While the impulse may be to restrict noncommercial uses, some people avoid using resources with this restriction because of the gray area between core commercial and noncommercial uses. Similarly, some users wish to restrict the creation of derivative works, which also restricts the ability of others to adapt, update, translate, and localize works.

 

 

30 Creative Commons. Education / OER. https://creativecommons.org/about/program-areas/education- oer.

 

CC, OER, & PSU

 

Penn State can take advantage of Creative Commons in our OER initiatives in two ways: using CC-licensed works, and creating CC-licensed works.

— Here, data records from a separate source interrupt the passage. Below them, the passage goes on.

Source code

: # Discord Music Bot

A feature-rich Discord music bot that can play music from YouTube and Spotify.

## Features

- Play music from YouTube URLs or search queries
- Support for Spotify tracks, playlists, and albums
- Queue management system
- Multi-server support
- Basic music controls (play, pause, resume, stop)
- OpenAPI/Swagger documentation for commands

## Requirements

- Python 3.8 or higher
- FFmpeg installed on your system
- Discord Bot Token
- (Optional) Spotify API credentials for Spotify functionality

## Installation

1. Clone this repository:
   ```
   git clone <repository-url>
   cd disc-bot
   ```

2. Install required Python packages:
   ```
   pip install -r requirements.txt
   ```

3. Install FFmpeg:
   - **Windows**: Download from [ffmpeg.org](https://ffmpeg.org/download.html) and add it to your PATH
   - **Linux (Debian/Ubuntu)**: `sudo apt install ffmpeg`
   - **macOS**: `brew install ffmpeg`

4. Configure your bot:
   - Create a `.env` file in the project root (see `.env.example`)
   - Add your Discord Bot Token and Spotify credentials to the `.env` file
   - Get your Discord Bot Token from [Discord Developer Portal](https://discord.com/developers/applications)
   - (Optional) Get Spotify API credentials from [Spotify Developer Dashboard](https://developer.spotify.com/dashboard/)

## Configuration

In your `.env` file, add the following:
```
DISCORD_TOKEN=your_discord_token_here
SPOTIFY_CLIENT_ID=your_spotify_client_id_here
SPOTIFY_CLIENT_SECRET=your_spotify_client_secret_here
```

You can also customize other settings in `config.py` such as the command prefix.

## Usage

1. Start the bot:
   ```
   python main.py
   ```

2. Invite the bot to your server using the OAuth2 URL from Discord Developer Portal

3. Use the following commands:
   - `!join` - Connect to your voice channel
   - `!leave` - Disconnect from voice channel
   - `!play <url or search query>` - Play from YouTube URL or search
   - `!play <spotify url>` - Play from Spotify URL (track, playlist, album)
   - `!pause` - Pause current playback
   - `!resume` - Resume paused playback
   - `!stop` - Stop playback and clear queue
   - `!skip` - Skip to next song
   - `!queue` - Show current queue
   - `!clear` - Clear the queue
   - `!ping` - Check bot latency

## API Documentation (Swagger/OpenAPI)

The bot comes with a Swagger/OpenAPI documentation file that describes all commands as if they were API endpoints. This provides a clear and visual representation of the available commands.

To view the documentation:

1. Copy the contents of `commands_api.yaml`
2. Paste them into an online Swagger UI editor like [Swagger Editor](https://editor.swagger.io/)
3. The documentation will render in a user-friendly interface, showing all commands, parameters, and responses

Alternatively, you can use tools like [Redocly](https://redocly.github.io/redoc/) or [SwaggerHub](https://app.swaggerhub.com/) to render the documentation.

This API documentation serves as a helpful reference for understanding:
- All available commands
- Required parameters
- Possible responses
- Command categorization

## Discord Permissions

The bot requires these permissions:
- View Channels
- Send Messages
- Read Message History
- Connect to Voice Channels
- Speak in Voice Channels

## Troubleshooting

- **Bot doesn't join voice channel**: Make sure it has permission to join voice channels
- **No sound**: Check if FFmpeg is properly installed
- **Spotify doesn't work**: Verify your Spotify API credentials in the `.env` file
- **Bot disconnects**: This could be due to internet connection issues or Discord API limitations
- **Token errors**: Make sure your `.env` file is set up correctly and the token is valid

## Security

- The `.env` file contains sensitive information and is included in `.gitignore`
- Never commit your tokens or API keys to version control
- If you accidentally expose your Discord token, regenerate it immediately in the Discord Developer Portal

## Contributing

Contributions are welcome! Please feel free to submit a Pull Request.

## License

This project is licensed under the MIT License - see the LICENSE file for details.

OER published using CC licenses become part of a growing body of resources available for everyone to use;by using and contributing to this body, PSU becomes part of the OER landscape.

 

By utilizing OER and Creative Commons licensed works in and for course materials, faculty and staff can reduce the cost of courses to students both directly and indirectly. The use of Creative Commons licensed textbooks brings the textbook cost to zero. By using Creative Commons licensed resources in course materials faculty and instructional designers reduce hefty licensing fees; the cost savings is indirectly passed to students. In addition, by reusing and/or updating existing CC-licensed resources, valuable time is saved, freeing time for creation of materials where no resources exist.

 

However, being part of the OER landscape should be reciprocal. PSU cannot just be a user and consumer of CC-licensed OER. In order to become a well-integrated member of a robust OER community, faculty and staff should seek out ways to share their works via CC licenses, which the University can support via clear recommendations on the application of CC licenses on University-owned works, an improved approval workflow, as well as easier record-keeping for CC out-licenses via a centralized registry, which would also capture the impact that PSU makes in the OER community.

 

 

OER and Outcomes-Based Assessment

 

As discussed earlier in this chapter, a recent meta-analysis of studies focused on OER and student success found that in general, students in courses using OER perform at the same level or at a slightly higher level than their counterparts in courses using traditional resources.31 In addition to being a viable alternative to traditional textbooks based on student success, OER provides opportunities to better align course materials and resources with course learning objectives. With the ability to create and adapt OER, course materials can be selected or revised to directly support course objectives, better facilitating outcomes-based assessment.

 

This is particularly noteworthy with the implementation of Canvas as the new learning management system at Penn State University. Canvas includes a learning-outcomes module that allows faculty to embed outcomes and align course content and assignments with them. OER can be directly tied to the designated outcomes within Canvas, providing strong alignment and assessment opportunities. Course metrics, including student use of embedded resources, can help to determine the effectiveness of the OER within the course as well.

31 Lane Fischer, John Hilton III, Jared Robinson, & David A. Wiley. “A Multi-Institutional Study of the Impact of Open Textbook Adoption on the Learning Outcomes of Post-secondary Students.” Journal of Computing in Higher Education, 27, no. 3 (2015): 159-172.